Thursday, December 15, 2005

Amy_crazy in WTO MC6

Writing always needs strength, someone said before. Amy finally get that strength to go back to my blog. After some rest at home, Amy is now crazy in the fantastic WTO Ministerial Conference 6 in Hong Kong.

Described as a conference which will not get a satisfied result, the city, Hong Kong, still trys to show ministers from the world its full energy and good management.

"If no achievement could happen in such a beautiful city as Hong Kong, how ministers do that in the other cities", said Bo Xilai, Chinese Commerce Minister, who leaded a over-100-delegate group to attend the conference.

Unfortunately, Bo's colleagues are not open as Bo does. They refuse to talk to media; no press briefing; no attending the public debate; not to say to communicate with the non-profit organizations from China, though there are only two.

We could say China's low profile is its way to avoid attack; but in such an organization with 144 members, how you could avoid attack? U.S. is there, speaking, though under attack; European Union is there, under attack, too. But at least they show their attitude, make their negotiation transparent. On the other side, see developing countries who are more poor and smaller than China, they are also giving their voices. It is an organization, where everyone will forget, or discrimate you when you don't speak anything.

In such a worldwide conference, I know we could justify a country's strength from its economy, or population; let's hear its voice publicly......

4 comments:

Lutz_W said...

Hi Amy, you back. Well, when it comes to the WTO, I'd say it's comparable with all those other big political disputes (like in the European Union): the talks "behind the curtains" are more important than public speeches, that are just rethorical sweets for the masses anyway.
As there will very probably no "grand move" happening this time, just like last time in Cancun, I think it's understandable if some members start to lean back. Mainland's problems with the WTO wouldn't be solved in such a gathering anyway, huh?

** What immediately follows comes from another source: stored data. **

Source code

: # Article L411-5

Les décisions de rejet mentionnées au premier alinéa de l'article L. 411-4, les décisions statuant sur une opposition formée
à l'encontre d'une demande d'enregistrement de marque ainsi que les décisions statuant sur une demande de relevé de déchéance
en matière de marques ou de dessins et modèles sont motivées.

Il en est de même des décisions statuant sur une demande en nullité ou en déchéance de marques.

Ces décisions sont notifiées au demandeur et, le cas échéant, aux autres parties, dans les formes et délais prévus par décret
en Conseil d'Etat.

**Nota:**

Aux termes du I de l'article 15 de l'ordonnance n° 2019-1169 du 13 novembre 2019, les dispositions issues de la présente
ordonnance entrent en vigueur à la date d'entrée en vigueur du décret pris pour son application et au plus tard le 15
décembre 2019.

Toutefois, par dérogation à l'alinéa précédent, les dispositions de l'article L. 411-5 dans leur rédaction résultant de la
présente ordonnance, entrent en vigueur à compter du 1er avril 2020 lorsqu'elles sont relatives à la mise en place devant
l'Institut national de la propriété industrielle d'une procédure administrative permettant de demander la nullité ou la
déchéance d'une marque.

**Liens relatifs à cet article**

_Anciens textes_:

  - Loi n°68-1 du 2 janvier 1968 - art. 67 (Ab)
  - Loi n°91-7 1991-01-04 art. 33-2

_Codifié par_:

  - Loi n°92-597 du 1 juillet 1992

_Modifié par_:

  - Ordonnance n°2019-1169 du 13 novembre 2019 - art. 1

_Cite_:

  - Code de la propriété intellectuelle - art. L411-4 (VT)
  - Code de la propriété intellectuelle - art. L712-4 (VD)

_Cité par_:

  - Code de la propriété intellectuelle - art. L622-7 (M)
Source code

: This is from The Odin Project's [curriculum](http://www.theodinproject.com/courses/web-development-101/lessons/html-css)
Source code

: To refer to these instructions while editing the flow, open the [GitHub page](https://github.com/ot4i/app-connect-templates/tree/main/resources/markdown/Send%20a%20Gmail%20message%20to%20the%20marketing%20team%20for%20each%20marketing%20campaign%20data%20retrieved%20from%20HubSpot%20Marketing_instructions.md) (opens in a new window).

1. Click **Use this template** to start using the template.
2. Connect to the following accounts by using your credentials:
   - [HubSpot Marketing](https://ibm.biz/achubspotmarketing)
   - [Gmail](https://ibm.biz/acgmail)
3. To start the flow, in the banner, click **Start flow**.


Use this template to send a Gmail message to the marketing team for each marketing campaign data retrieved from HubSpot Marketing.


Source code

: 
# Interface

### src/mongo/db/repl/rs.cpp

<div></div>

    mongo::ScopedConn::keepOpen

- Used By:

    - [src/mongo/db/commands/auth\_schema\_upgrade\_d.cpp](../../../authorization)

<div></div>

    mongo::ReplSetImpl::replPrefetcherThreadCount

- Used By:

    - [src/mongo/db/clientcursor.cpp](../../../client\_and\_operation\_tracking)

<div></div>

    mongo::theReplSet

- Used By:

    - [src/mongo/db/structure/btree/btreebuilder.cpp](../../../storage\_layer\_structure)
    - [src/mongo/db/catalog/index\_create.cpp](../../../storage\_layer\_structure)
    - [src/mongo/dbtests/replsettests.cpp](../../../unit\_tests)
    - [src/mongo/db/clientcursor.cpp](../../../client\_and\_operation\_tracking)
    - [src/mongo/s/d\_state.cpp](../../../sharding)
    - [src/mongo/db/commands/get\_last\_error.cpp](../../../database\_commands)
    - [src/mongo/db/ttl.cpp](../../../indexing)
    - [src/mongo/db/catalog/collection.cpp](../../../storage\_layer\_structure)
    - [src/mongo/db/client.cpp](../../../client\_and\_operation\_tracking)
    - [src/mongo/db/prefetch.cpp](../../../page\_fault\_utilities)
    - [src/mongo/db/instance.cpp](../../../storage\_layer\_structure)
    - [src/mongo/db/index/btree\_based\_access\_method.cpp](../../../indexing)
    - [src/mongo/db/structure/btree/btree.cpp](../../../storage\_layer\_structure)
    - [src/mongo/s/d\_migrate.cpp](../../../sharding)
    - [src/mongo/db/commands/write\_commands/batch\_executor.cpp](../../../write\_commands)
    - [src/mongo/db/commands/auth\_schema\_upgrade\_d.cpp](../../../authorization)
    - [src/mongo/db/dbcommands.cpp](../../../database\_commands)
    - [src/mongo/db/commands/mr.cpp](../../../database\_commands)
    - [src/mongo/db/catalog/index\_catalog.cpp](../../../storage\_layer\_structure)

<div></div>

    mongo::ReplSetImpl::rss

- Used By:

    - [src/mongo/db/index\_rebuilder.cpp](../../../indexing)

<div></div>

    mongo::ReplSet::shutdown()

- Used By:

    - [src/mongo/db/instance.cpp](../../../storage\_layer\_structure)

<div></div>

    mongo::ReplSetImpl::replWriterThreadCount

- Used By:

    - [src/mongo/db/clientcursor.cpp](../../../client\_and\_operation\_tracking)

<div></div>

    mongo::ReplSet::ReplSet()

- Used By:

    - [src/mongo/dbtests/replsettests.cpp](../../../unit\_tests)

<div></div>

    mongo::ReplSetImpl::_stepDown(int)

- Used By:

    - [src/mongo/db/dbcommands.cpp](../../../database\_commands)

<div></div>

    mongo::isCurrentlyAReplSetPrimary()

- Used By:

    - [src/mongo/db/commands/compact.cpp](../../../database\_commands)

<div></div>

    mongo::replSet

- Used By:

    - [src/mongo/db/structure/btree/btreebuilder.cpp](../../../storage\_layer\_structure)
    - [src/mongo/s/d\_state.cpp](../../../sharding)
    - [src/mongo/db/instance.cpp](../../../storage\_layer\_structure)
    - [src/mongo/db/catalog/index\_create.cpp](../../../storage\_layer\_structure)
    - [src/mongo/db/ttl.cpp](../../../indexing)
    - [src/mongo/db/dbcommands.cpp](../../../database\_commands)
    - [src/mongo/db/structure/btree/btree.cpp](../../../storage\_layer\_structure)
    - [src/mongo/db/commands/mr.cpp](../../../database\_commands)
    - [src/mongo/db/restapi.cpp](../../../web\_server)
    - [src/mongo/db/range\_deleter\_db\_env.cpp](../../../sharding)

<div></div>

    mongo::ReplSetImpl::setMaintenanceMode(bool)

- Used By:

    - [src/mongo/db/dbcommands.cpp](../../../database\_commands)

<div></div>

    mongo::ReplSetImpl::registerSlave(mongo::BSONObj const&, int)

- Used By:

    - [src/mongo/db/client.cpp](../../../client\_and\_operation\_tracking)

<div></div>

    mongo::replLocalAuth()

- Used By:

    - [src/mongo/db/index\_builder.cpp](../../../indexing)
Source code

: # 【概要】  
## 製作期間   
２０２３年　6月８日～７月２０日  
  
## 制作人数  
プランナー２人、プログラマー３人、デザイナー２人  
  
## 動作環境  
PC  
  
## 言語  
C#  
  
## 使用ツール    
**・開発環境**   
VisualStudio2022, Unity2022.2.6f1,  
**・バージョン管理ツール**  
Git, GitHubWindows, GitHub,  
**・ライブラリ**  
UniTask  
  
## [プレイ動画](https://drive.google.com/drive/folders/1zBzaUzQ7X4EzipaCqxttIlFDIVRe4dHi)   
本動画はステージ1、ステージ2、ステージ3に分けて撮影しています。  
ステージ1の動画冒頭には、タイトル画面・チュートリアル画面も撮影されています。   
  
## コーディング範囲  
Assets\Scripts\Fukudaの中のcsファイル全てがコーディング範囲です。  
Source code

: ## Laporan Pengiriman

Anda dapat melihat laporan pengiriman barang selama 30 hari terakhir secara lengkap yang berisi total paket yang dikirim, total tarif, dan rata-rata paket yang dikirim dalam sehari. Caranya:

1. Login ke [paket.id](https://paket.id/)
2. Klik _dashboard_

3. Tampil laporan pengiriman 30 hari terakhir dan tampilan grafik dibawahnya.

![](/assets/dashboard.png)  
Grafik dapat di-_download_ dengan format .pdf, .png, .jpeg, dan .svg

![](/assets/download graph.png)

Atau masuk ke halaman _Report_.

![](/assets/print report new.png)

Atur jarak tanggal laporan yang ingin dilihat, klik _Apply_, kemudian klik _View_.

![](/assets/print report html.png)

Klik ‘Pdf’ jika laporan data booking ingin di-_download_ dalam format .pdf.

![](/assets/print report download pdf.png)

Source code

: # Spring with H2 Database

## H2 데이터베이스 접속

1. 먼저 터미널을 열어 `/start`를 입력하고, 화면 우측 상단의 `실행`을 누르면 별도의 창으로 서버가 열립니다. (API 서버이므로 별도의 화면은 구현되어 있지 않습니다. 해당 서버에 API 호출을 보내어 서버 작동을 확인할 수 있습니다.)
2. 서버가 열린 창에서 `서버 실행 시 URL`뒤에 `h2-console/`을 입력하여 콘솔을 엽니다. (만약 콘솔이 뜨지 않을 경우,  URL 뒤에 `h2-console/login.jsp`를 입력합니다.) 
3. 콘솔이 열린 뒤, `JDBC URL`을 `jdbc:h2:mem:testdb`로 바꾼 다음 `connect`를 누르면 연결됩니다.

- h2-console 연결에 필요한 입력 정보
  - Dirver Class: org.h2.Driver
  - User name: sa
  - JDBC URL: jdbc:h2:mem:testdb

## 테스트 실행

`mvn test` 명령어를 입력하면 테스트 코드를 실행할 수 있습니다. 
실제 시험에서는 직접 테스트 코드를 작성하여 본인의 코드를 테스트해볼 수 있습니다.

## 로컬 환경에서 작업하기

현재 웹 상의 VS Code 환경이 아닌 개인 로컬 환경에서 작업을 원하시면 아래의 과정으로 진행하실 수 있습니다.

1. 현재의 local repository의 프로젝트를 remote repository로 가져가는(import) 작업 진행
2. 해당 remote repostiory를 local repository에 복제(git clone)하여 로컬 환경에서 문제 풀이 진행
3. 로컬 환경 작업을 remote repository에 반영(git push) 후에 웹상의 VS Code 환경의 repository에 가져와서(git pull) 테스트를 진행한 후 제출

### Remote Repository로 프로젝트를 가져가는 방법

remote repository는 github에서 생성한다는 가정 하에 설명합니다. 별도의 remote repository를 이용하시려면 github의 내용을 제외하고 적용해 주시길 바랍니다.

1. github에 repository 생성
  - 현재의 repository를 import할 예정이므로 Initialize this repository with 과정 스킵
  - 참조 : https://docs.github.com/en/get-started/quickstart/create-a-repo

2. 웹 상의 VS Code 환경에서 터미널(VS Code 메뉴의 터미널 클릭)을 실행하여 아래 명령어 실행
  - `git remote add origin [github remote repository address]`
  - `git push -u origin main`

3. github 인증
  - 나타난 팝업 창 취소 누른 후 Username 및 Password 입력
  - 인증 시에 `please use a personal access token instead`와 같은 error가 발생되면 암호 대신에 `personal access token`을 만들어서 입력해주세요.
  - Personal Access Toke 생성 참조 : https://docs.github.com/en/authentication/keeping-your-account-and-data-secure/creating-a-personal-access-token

I just read they formed an allegiance with other countries to block some industrial imports. Just like everybody else--every nation wants to sell their goods to somebody else, but they try to refuse imports (I guess mostly because of internal power-struggles). Germany does exactly the same, even though we utterly depend on our exports (as far as I heard, we germans are 5 times more intertwined with global economy and export/import than the americans, e.g.)... I think people are too afraid about global economy...

:) <- Lutz

Amy Gu said...

oh, really? How come people in the second-biggest trade country be afraid of the global economy??????????

Lutz_W said...

I think it boils down to this: germans are pretty afraid of global competition, having a quite low self-image. I don't know if this is justified, but the following issues get discussed in GER very vivid:

German income and taxation is among the highest and complicatest in Europe (and probably worldwide), if you take all non-wage labour costs into account. This translates into very high unit labour costs--so the german industry is constantly afraid of inexpensive foreign competitors, and the german government needs to pay high subsidies e.g. on food or coal to keep up globally.

German education became more and more of a "non-issue" in the recent ten or fifteen years. Nowadays it gradually shows that Germany is lagging behind in terms of school or university-grade education (in the recent years there were a lot of comparisons between education in different european countries, called "Pisa-Tests", and Germany always was on one of the last ranks).

And a serious issue in GER is our overcomplicated law and bureaucracy, which is incredibly expensive and inertial. Just keep in mind: 70 percent of ALL tax-literature WORLDWIDE is about german taxation--this is crazy... :P

Germany is crawling on the edge of economic recession since some 5 or 10 years something (our economic growth barely 1 percent), and I don't see how this is going to change with our new government...

:) <- Lutz

Amy Gu said...

hmmm. sounds not that good. I think the problems are not just with Germany, but also many European countries. I am now reading a document from a workshop held in Europe. It says, "Europe's competitiveness comes from technological excellence, visionary leadership and creativity." hoho, I agree so. If the region could maintain that, it will keep its competiveness.